— О святая простота! — говорит Юрка и кладет руки мне на плечи.
Он придвигается ко мне близко-близко, и я сразу забываю про все на свете. Я провожу рукой по его щеке и говорю шепотом:
— Ты, кажется, не брился.
— Бритва сломалась, — шепотом отвечает мне Юрка.
— Ну, а как же ты будешь?..
— Не знаю, — говорит Юрка и ищет губами мои губы. Кто-то поднимается по лестнице, я толкаю Юрку в плечо, он отступает от меня на полшага и говорит громко:
— Может, ее просто маслом надо смазать. Может, она потому и не ходит, что давно не смазана,
Я молчу.
— Такие сейчас нигде в ремонт не берут, только на Сенной. А там всегда очередь.
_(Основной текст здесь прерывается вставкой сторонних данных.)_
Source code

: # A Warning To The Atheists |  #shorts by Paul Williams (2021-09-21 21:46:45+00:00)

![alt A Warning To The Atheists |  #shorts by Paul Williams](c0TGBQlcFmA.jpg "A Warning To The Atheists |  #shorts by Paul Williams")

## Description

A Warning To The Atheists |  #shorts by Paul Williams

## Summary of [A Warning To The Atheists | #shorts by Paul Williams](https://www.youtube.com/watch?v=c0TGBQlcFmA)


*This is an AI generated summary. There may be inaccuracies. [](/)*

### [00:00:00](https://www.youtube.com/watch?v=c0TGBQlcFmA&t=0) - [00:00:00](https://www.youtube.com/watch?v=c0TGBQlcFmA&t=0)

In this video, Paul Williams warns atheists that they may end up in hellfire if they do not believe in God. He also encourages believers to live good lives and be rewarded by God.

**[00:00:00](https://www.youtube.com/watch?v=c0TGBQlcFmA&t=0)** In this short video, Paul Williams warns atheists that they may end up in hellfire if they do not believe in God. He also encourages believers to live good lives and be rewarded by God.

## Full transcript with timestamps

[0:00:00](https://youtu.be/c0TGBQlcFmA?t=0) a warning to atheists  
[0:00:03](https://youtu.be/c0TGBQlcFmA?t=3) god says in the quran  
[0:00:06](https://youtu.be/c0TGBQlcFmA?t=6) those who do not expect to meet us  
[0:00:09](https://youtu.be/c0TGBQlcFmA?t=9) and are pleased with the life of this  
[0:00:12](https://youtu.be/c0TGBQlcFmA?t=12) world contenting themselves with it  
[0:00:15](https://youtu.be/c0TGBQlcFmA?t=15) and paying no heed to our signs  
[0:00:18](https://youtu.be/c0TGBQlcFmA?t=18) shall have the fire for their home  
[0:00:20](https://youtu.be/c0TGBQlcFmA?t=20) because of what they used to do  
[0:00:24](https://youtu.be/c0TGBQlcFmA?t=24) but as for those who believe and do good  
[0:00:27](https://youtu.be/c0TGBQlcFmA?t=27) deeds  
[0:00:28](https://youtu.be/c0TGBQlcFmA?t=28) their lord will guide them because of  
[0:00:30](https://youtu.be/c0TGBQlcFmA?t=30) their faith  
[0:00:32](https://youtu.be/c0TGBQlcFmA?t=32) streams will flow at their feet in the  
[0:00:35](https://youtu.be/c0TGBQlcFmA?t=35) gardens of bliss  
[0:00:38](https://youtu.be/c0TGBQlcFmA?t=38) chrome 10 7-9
Мимо нас, медленно переставляя ноги, проходит мужчина. Мы смотрим ему вслед. Когда хлопает дверь и снова на лестнице становится тихо, Юрка обнимает меня.
— Я пойду, пора…
— Погоди. Я провожу тебя до двери.
Мы поднимаемся вверх и на каждой площадке стоим по несколько минут. Мы знаем, что завтра встретимся снова, и все-таки нам тяжело расставаться. И путь по лестнице до нашей квартиры оказывается очень коротким. Сейчас я стану лицом к двери, открою дверь ключом — и все. Но прежде я обернусь и поцелую Юрку, потому что знаю, что он стоит за моей спиной и ждет этого.
26
Бом… бом… бом… — бьют часы в кабинете управляющего, и сразу же прихотливо и мелодично начинают вызванивать старинные каминные часы в вестибюле. Раньше в девять часов мы начинали работу. А теперь в это время в гостинице ни души. Вернее, души есть, но это души туристов, а души переводчиков еще спят дома. Все, кроме одной. Моя душа… Лучше не говорить о моей душе.
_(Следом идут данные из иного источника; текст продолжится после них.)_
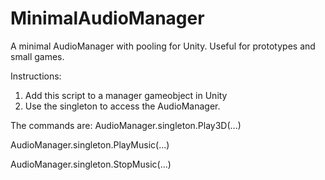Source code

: # MinimalAudioManager
A minimal AudioManager with pooling for Unity.
Useful for prototypes and small games.

Instructions:
1. Add this script to a manager gameobject in Unity
2. Use the singleton to access the AudioManager. 

The commands are: 
AudioManager.singleton.Play3D(...)

AudioManager.singleton.PlayMusic(...)

AudioManager.singleton.StopMusic(...)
— Прошу, пани. Где есть ресторан?
Молодой поляк стоит, склонив передо мною темную, гладко зачесанную голову. Лицо у поляка нежно-розовое. Над верхней губой — кокетливые усики.
— Прямо и направо.
Губы раздвигаются в улыбке.
— Спасибо, пани.
Я смотрю вслед поляку. Походка у него легкая, балетная, и быстро двигаются ноги в маленьких остроносых туфлях. Пятки вместе, носки врозь. Таких, или похожих, поляков я видела в «Лебедином озере» в сцене бала. Те же усики, тот же косой пробор! И цвет лица нежно-розовый тот же. Представляю, как летит этот поляк, сверкая атласными штанами, в стремительной мазурке, прямо к ресторану. Пятки вместе, носки врозь. Смеюсь. И тут же спохватываюсь, не видел ли кто.
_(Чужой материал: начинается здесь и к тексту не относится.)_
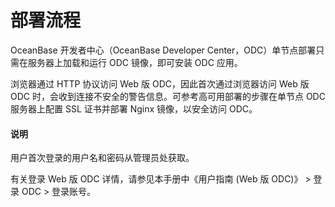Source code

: 部署流程 
=========================

OceanBase 开发者中心（OceanBase Developer Center，ODC）单节点部署只需在服务器上加载和运行 ODC 镜像，即可安装 ODC 应用。

浏览器通过 HTTP 协议访问 Web 版 ODC，因此首次通过浏览器访问 Web 版 ODC 时，会收到连接不安全的警告信息。可参考高可用部署的步骤在单节点 ODC 服务器上配置 SSL 证书并部署 Nginx 镜像，以安全访问 ODC。

<main id="notice" type='notice'>
   <h4>说明</h4>
   <p>用户首次登录的用户名和密码从管理员处获取。</p>
</main> 

  有关登录 Web 版 ODC 详情，请参见本手册中《用户指南 (Web 版 ODC)》 > 登录 ODC > 登录账号。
У газетного киоска, спиной к витрине, стоит молодой мужчина в очках и темном берете. Смотрит на меня. Хочу повернуться и уйти, он поднимает руку. Подходит ко мне. Улыбается.
— Не смущайтесь. Я тоже иногда вспомню что-нибудь и засмеюсь. Станислав Марек. Я здесь на съезде астрономов.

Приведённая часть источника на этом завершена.